EXERCISE
In the records that follow, locate every line with "Desktop" and extract it.
Segment Start: TASK MATERIAL
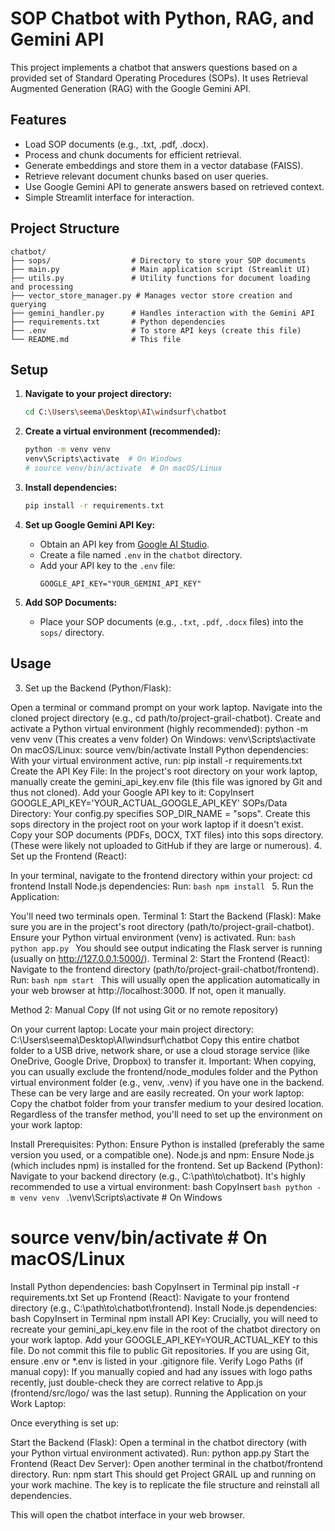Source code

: # SOP Chatbot with Python, RAG, and Gemini API

This project implements a chatbot that answers questions based on a provided set of Standard Operating Procedures (SOPs). It uses Retrieval Augmented Generation (RAG) with the Google Gemini API.

## Features

-   Load SOP documents (e.g., .txt, .pdf, .docx).
-   Process and chunk documents for efficient retrieval.
-   Generate embeddings and store them in a vector database (FAISS).
-   Retrieve relevant document chunks based on user queries.
-   Use Google Gemini API to generate answers based on retrieved context.
-   Simple Streamlit interface for interaction.

## Project Structure

```
chatbot/
├── sops/                  # Directory to store your SOP documents
├── main.py                # Main application script (Streamlit UI)
├── utils.py               # Utility functions for document loading and processing
├── vector_store_manager.py # Manages vector store creation and querying
├── gemini_handler.py      # Handles interaction with the Gemini API
├── requirements.txt       # Python dependencies
├── .env                   # To store API keys (create this file)
└── README.md              # This file
```

## Setup

1.  **Navigate to your project directory:**
    ```bash
    cd C:\Users\seema\Desktop\AI\windsurf\chatbot
    ```

2.  **Create a virtual environment (recommended):**
    ```bash
    python -m venv venv
    venv\Scripts\activate  # On Windows
    # source venv/bin/activate  # On macOS/Linux
    ```

3.  **Install dependencies:**
    ```bash
    pip install -r requirements.txt
    ```

4.  **Set up Google Gemini API Key:**
    *   Obtain an API key from [Google AI Studio](https://aistudio.google.com/app/apikey).
    *   Create a file named `.env` in the `chatbot` directory.
    *   Add your API key to the `.env` file:
        ```
        GOOGLE_API_KEY="YOUR_GEMINI_API_KEY"
        ```

5.  **Add SOP Documents:**
    *   Place your SOP documents (e.g., `.txt`, `.pdf`, `.docx` files) into the `sops/` directory.

## Usage

3. Set up the Backend (Python/Flask):

Open a terminal or command prompt on your work laptop.
Navigate into the cloned project directory (e.g., cd path/to/project-grail-chatbot).
Create and activate a Python virtual environment (highly recommended):
python -m venv venv (This creates a venv folder)
On Windows: venv\Scripts\activate
On macOS/Linux: source venv/bin/activate
Install Python dependencies:
With your virtual environment active, run: pip install -r requirements.txt
Create the API Key File:
In the project's root directory on your work laptop, manually create the gemini_api_key.env file (this file was ignored by Git and thus not cloned).
Add your Google API key to it:
CopyInsert
GOOGLE_API_KEY='YOUR_ACTUAL_GOOGLE_API_KEY'
SOPs/Data Directory:
Your config.py specifies SOP_DIR_NAME = "sops". Create this sops directory in the project root on your work laptop if it doesn't exist.
Copy your SOP documents (PDFs, DOCX, TXT files) into this sops directory. (These were likely not uploaded to GitHub if they are large or numerous).
4. Set up the Frontend (React):

In your terminal, navigate to the frontend directory within your project: cd frontend
Install Node.js dependencies:
Run: ```bash npm install ```
5. Run the Application:

You'll need two terminals open.
Terminal 1: Start the Backend (Flask):
Make sure you are in the project's root directory (path/to/project-grail-chatbot).
Ensure your Python virtual environment (venv) is activated.
Run: ```bash python app.py ```
You should see output indicating the Flask server is running (usually on http://127.0.0.1:5000/).
Terminal 2: Start the Frontend (React):
Navigate to the frontend directory (path/to/project-grail-chatbot/frontend).
Run: ```bash npm start ```
This will usually open the application automatically in your web browser at http://localhost:3000. If not, open it manually.




Method 2: Manual Copy (If not using Git or no remote repository)

On your current laptop:
Locate your main project directory: C:\Users\seema\Desktop\AI\windsurf\chatbot
Copy this entire chatbot folder to a USB drive, network share, or use a cloud storage service (like OneDrive, Google Drive, Dropbox) to transfer it.
Important: When copying, you can usually exclude the frontend/node_modules folder and the Python virtual environment folder (e.g., venv, .venv) if you have one in the backend. These can be very large and are easily recreated.
On your work laptop:
Copy the chatbot folder from your transfer medium to your desired location.
Regardless of the transfer method, you'll need to set up the environment on your work laptop:

Install Prerequisites:
Python: Ensure Python is installed (preferably the same version you used, or a compatible one).
Node.js and npm: Ensure Node.js (which includes npm) is installed for the frontend.
Set up Backend (Python):
Navigate to your backend directory (e.g., C:\path\to\chatbot\).
It's highly recommended to use a virtual environment:
bash
CopyInsert
```bash python -m venv venv ```
.\venv\Scripts\activate  # On Windows
# source venv/bin/activate # On macOS/Linux
Install Python dependencies:
bash
CopyInsert in Terminal
pip install -r requirements.txt
Set up Frontend (React):
Navigate to your frontend directory (e.g., C:\path\to\chatbot\frontend\).
Install Node.js dependencies:
bash
CopyInsert in Terminal
npm install
API Key:
Crucially, you will need to recreate your gemini_api_key.env file in the root of the chatbot directory on your work laptop. Add your GOOGLE_API_KEY=YOUR_ACTUAL_KEY to this file. Do not commit this file to public Git repositories. If you are using Git, ensure .env or *.env is listed in your .gitignore file.
Verify Logo Paths (if manual copy):
If you manually copied and had any issues with logo paths recently, just double-check they are correct relative to App.js (frontend/src/logo/ was the last setup).
Running the Application on your Work Laptop:

Once everything is set up:

Start the Backend (Flask):
Open a terminal in the chatbot directory (with your Python virtual environment activated).
Run: python app.py
Start the Frontend (React Dev Server):
Open another terminal in the chatbot/frontend directory.
Run: npm start
This should get Project GRAIL up and running on your work machine. The key is to replicate the file structure and reinstall all dependencies.



This will open the chatbot interface in your web browser.
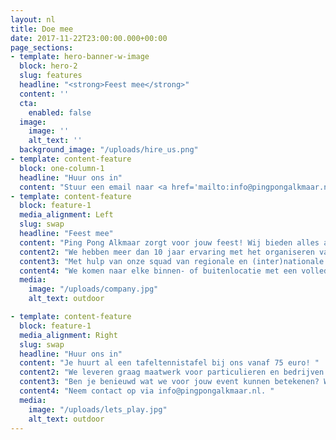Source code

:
 ```yaml
---
layout: nl
title: Doe mee
date: 2017-11-22T23:00:00.000+00:00
page_sections:
- template: hero-banner-w-image
  block: hero-2
  slug: features
  headline: "<strong>Feest mee</strong>"
  content: ''
  cta:
    enabled: false
  image:
    image: ''
    alt_text: ''
  background_image: "/uploads/hire_us.png"
- template: content-feature
  block: one-column-1
  headline: "Huur ons in"
  content: "Stuur een email naar <a href='mailto:info@pingpongalkmaar.nl'>info@pingpongalkmaar.nl</a> voor meer informatie over evenementen."
- template: content-feature
  block: feature-1
  media_alignment: Left
  slug: swap
  headline: "Feest mee"
  content: "Ping Pong Alkmaar zorgt voor jouw feest! Wij bieden alles aan, van kinderfeestjes tot corporate teambuilding events. We nemen muziek, materiaal en natuurlijk good vibes mee om van jouw event een groot succes te maken."
  content2: "We hebben meer dan 10 jaar ervaring met het organiseren van tafeltennis activiteiten in Londen. Onze interactieve events worden op een professionele manier geleverd, opgezet en gecoördineerd door hoofdcoach Mark Smith."
  content3: "Met hulp van onze squad van regionale en (inter)nationale spelers inspireren we met onze demo’s en spellen met veel plezier scholen en bedrijven. We zijn gespecialiseerd in het bereiken van het grote publiek door middel van vrolijke events op openbare locaties."
  content4: "We komen naar elke binnen- of buitenlocatie met een volledige uitrustingen van tafeltennistafels, robots en leuke spellen om jullie feest onvergetelijk te maken."
  media:
    image: "/uploads/company.jpg"
    alt_text: outdoor

- template: content-feature
  block: feature-1
  media_alignment: Right
  slug: swap
  headline: "Huur ons in"
  content: "Je huurt al een tafeltennistafel bij ons vanaf 75 euro! "
  content2: "We leveren graag maatwerk voor particulieren en bedrijven."
  content3: "Ben je benieuwd wat we voor jouw event kunnen betekenen? We horen graag van je!"
  content4: "Neem contact op via info@pingpongalkmaar.nl. "
  media:
    image: "/uploads/lets_play.jpg"
    alt_text: outdoor
---
```

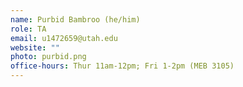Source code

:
 ```yaml
---
name: Purbid Bambroo (he/him)
role: TA
email: u1472659@utah.edu
website: ""
photo: purbid.png
office-hours: Thur 11am-12pm; Fri 1-2pm (MEB 3105)
---
```

    
    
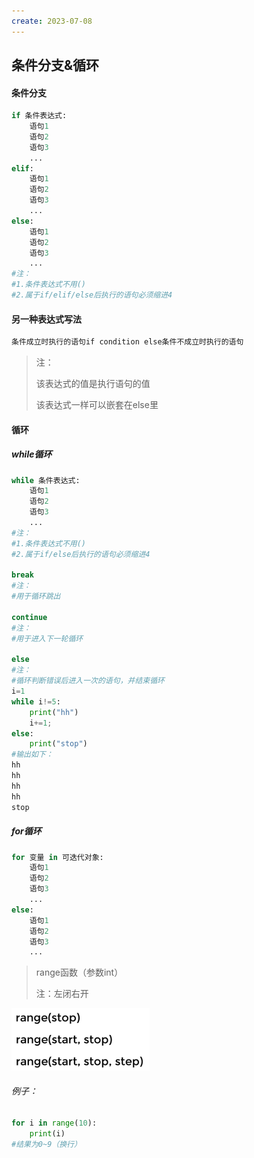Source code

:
 ```yaml
---
create: 2023-07-08
---
```

## 条件分支&循环

#### 条件分支

```python
if 条件表达式:
    语句1
    语句2
    语句3
    ...
elif:
    语句1
    语句2
    语句3
    ...
else:
    语句1
    语句2
    语句3
    ...
#注：
#1.条件表达式不用()
#2.属于if/elif/else后执行的语句必须缩进4
```

#### 另一种表达式写法

```python
条件成立时执行的语句if condition else条件不成立时执行的语句
```

> 注：
>
> 该表达式的值是执行语句的值
>
> 该表达式一样可以嵌套在else里

#### 循环

##### while循环

```python
while 条件表达式:
	语句1
    语句2
    语句3
    ...
#注：
#1.条件表达式不用()
#2.属于if/else后执行的语句必须缩进4

break
#注：
#用于循环跳出

continue
#注：
#用于进入下一轮循环

else
#注：
#循环判断错误后进入一次的语句，并结束循环
i=1
while i!=5:
    print("hh")
    i+=1;
else:
    print("stop")    
#输出如下：
hh
hh
hh
hh
stop
```

##### for循环

```python
for 变量 in 可迭代对象:
    语句1
    语句2
    语句3
    ...
else:
    语句1
    语句2
    语句3
    ...
```

> range函数（参数int）
>
> 注：左闭右开

<img src="Python_Picture/range函数.png" style="zoom:50%;" />

###### 例子：

```python
for i in range(10):
    print(i)
#结果为0~9（换行）
```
Segment End: TASK MATERIAL
COMPLETED EXERCISE
    cd C:\Users\seema\Desktop\AI\windsurf\chatbot
Locate your main project directory: C:\Users\seema\Desktop\AI\windsurf\chatbot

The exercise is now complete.